Maybe it was my growing sense of ease around kids. Or maybe it was because he was hers, therefore, he was a part of her.
I’d never given as much thought to having a family as I had in the last couple of months. I was never entirely against the idea; if I was I would have gone above and beyond to get a vasectomy the moment I was legally able to. I just didn’t think having a family was a good idea unless and until I’d overcome my issues and gave up the resentment I had for my parents.
Though I wasn’t sure that was something that would ever go away.
How was I supposed to be a parent when I had never learned how? How could I raise a family when my own wanted nothing to do with me? In fairness, until I was about eight years old, my parents did treat me like I was worthy of their time and attention when they were capable of giving it to me.

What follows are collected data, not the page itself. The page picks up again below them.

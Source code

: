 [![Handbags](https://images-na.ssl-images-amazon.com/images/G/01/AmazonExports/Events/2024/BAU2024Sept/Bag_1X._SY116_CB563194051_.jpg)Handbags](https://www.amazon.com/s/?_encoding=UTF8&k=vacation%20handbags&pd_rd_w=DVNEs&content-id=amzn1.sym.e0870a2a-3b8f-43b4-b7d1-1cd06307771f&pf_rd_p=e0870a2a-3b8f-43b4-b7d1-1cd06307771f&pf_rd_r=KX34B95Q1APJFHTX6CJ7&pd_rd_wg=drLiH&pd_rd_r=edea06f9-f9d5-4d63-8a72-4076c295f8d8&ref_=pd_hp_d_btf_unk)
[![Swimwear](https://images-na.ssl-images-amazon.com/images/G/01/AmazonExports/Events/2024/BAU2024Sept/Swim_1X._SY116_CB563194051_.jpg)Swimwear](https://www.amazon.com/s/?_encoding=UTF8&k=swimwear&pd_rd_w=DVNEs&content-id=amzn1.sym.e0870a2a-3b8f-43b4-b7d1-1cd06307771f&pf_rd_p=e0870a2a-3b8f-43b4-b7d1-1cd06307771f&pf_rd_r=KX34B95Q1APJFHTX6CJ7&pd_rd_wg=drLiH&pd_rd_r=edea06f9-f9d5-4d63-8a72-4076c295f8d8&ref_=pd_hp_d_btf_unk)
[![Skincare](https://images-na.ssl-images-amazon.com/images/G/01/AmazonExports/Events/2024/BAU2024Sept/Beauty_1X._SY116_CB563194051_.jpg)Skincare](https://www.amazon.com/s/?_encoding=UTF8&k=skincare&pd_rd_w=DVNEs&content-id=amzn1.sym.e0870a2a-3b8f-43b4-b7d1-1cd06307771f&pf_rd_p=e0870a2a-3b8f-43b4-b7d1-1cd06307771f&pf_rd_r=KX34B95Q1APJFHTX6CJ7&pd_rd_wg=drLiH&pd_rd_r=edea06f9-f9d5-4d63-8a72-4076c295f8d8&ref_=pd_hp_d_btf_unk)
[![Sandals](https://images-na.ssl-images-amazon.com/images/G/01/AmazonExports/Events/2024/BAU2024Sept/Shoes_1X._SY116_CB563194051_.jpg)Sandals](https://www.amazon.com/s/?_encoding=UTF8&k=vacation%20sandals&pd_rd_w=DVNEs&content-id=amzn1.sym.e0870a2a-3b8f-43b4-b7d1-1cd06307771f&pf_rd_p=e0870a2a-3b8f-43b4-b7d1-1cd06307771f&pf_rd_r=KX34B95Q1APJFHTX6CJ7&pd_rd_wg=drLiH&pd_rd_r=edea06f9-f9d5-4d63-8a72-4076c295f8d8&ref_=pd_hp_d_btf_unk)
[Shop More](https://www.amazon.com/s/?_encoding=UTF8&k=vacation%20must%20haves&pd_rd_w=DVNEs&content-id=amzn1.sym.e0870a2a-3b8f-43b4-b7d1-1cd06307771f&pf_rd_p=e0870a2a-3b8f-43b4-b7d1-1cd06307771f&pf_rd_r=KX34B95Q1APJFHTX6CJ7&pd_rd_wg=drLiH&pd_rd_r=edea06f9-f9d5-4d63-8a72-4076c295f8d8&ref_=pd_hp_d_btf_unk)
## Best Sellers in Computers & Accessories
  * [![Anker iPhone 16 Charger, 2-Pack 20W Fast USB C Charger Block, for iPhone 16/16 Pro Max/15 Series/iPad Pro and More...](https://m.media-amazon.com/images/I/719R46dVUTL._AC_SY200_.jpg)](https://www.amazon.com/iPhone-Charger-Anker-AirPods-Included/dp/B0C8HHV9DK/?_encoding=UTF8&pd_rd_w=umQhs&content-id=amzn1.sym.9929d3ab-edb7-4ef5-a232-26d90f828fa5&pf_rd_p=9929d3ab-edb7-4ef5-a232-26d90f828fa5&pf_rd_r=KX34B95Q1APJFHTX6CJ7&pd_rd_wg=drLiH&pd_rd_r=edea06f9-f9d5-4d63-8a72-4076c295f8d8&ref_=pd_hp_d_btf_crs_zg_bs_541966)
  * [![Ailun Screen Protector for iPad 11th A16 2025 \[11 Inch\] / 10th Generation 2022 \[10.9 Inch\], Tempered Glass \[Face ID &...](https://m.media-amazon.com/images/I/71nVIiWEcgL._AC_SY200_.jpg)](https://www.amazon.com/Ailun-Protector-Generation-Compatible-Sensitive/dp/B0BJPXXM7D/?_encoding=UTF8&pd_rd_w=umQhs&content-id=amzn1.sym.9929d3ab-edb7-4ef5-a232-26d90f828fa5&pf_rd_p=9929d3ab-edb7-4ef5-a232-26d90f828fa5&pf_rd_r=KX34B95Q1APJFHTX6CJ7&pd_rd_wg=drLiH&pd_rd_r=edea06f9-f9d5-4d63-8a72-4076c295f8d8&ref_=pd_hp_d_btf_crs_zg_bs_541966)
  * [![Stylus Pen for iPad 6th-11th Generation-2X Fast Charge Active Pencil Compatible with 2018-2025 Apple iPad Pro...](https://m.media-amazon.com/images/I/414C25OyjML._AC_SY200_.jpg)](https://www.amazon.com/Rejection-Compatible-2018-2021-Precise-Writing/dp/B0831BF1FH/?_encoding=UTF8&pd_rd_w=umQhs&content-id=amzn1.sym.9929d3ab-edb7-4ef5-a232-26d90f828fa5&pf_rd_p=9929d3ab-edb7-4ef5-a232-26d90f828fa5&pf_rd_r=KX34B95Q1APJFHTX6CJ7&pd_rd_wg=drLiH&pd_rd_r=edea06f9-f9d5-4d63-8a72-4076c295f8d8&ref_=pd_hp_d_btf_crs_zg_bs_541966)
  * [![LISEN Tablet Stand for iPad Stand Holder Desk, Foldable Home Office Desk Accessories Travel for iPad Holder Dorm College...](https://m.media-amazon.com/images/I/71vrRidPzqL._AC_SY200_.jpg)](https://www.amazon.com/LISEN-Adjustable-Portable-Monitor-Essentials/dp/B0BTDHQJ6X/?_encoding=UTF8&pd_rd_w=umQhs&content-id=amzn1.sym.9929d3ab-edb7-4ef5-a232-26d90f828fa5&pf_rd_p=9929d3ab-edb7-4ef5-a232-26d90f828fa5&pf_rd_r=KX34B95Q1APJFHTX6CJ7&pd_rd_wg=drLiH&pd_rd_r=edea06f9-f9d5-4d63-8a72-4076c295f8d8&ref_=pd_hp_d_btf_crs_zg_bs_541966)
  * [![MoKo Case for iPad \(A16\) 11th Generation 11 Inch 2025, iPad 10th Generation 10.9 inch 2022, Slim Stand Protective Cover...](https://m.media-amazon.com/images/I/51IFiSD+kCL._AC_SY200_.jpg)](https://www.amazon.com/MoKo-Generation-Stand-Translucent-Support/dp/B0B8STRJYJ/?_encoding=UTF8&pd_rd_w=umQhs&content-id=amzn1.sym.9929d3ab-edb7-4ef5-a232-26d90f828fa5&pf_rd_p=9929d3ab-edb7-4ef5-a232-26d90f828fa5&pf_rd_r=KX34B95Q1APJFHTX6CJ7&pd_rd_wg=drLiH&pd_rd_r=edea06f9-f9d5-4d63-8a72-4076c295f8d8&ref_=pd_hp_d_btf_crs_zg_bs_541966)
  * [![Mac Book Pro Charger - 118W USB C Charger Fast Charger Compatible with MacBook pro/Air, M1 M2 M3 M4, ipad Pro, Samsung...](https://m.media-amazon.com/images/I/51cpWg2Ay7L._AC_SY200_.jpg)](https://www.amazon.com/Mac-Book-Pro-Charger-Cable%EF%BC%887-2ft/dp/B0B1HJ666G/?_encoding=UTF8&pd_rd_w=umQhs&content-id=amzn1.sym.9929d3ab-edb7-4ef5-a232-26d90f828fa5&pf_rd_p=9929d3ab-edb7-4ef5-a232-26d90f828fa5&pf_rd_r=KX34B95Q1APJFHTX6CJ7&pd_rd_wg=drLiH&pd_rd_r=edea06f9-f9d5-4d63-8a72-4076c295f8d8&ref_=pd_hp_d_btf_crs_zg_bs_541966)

But after I stopped believing in Santa Claus, the Tooth Fairy, and the Easter Bunny, after I outgrew watching kiddie cartoons and wanting sugary cereal for breakfast, it was as if I’d become nothing more than a crumpled-up piece of paper, my purpose served, already formed and broken.
If they hadn’t driven me to my aunt’s and left me for good, I probably would have turned out worse. I probably would have gotten that vasectomy, swore off a family of my own, and gone down the rabbit hole with alcohol harder, faster, and angrier. But Aunt Kathy took pity on me, saw my parents for what they were, and treated me as her own. Even through the chaos of my teenage years and the fuck-ups I made along the way, she cared. I could still hear her screaming her head off at my high school graduation, her pride far too big to keep in.
Her death a few months after I graduated college hit me hard. I’d only just invested in the property that would become Pearson Beers and I left it on the back burner, choosing instead to bury my grief in the bottom of a bottle. I’d started running with the wrong crowd again after a few years of being on the straight and narrow. I’d let it all slip. But Brody Hammersmith, Lottie’s father and little Brody’s namesake, had helped me figure out how to become successful on my own.
He’d also taken pity on me.
Thinking about them, Aunt Kathy and Brody, lit something inside of me. It had been far too long since I’d let myself dwell on my past for fear that it would spark up that burn at the top of my chest, the want to drink. But it didn’t this time.
Instead, it made me want to appreciate what I had, made me want to live more in the moment and not take for granted what I’d been given.
It made me want to take a step further with Dana.
I’m still not going to date you. Her voice echoed in my head, tugging my lips up. She’d made that decision before I’d met Drew, before either of us had delved deeper than we thought we would. A fresh start might have been the initial goal, with the occasional hookup and an uncertain future, but that’s no longer what I wanted. And even though she teased me, even though she kept saying it, I wasn’t sure she meant it. Keep telling yourself that.
But taking things to the next level meant commitments, commitments that I wasn’t sure I could reliably keep. If I made it official with her, and things progressed further, would I be setting myself up for a life raising another man’s child? Was that something I had an issue with? It didn’t feel like it right now but how would it affect me as he grew, as Drew began to ask questions and resemble whomever he came from?
And would I be able to stay clean for all of it?